(DATA TO USE Opens)
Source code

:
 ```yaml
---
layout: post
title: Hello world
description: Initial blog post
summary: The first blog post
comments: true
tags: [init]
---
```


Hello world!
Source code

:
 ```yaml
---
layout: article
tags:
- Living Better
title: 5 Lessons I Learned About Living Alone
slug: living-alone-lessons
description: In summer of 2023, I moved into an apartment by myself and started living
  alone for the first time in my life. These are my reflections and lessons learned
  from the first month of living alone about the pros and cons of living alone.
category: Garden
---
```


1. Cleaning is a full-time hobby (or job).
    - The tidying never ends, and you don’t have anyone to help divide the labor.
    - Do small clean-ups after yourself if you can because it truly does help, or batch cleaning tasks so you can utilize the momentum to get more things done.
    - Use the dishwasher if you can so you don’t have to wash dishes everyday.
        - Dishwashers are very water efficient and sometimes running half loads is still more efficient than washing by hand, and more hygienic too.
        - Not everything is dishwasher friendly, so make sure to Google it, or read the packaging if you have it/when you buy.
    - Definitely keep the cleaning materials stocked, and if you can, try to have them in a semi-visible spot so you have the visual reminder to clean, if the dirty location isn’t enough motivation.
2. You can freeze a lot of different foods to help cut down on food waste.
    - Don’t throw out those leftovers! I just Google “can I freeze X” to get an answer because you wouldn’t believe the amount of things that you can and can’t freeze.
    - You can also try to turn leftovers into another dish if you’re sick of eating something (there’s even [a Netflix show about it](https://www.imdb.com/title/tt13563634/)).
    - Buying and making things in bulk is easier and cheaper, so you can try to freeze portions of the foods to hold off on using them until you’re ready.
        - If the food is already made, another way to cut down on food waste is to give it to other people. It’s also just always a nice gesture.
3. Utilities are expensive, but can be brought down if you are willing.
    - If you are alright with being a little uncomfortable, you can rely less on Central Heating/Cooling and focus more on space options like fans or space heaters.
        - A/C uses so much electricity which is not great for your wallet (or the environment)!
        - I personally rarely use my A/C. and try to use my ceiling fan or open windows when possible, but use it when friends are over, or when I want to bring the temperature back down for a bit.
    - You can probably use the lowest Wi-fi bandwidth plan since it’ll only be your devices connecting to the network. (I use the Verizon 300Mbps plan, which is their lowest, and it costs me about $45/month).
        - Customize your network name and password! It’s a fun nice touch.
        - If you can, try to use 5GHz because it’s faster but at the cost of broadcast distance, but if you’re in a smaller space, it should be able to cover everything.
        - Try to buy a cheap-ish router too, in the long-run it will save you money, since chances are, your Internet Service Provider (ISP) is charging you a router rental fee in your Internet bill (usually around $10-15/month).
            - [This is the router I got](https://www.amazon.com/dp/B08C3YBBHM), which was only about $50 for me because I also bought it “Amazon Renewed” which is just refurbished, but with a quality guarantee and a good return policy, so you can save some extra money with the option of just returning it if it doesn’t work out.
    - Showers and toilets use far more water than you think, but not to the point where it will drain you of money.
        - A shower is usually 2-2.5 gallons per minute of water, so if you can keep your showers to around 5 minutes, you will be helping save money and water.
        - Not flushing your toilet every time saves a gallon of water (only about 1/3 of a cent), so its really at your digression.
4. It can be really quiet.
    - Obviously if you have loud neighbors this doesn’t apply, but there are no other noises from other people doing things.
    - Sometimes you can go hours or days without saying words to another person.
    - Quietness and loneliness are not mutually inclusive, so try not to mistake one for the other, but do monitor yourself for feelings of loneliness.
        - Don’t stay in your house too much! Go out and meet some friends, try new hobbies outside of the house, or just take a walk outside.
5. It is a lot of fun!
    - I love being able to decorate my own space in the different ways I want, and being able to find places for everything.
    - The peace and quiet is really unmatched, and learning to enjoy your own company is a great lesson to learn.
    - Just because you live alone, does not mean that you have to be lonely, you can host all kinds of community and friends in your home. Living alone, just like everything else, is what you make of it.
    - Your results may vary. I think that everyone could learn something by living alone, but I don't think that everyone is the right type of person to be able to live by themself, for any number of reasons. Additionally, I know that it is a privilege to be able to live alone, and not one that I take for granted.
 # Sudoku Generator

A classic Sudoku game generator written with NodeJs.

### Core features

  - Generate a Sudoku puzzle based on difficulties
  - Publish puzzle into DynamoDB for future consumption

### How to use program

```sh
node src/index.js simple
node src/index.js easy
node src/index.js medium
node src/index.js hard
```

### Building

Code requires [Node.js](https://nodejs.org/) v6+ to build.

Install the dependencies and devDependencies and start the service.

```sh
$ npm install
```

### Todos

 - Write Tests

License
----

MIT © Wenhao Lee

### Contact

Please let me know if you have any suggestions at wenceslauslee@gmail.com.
(DATA TO USE Closes)
◆ EXERCISE DIRECTIONS
Set down exactly the lines beginning at the one that holds "A classic Sudoku" and ending with the last line of the data.

◆ TASK OUTPUT
A classic Sudoku game generator written with NodeJs.

### Core features

  - Generate a Sudoku puzzle based on difficulties
  - Publish puzzle into DynamoDB for future consumption

### How to use program

```sh
node src/index.js simple
node src/index.js easy
node src/index.js medium
node src/index.js hard
```

### Building

Code requires [Node.js](https://nodejs.org/) v6+ to build.

Install the dependencies and devDependencies and start the service.

```sh
$ npm install
```

### Todos

 - Write Tests

License
----

MIT © Wenhao Lee

### Contact

Please let me know if you have any suggestions at wenceslauslee@gmail.com.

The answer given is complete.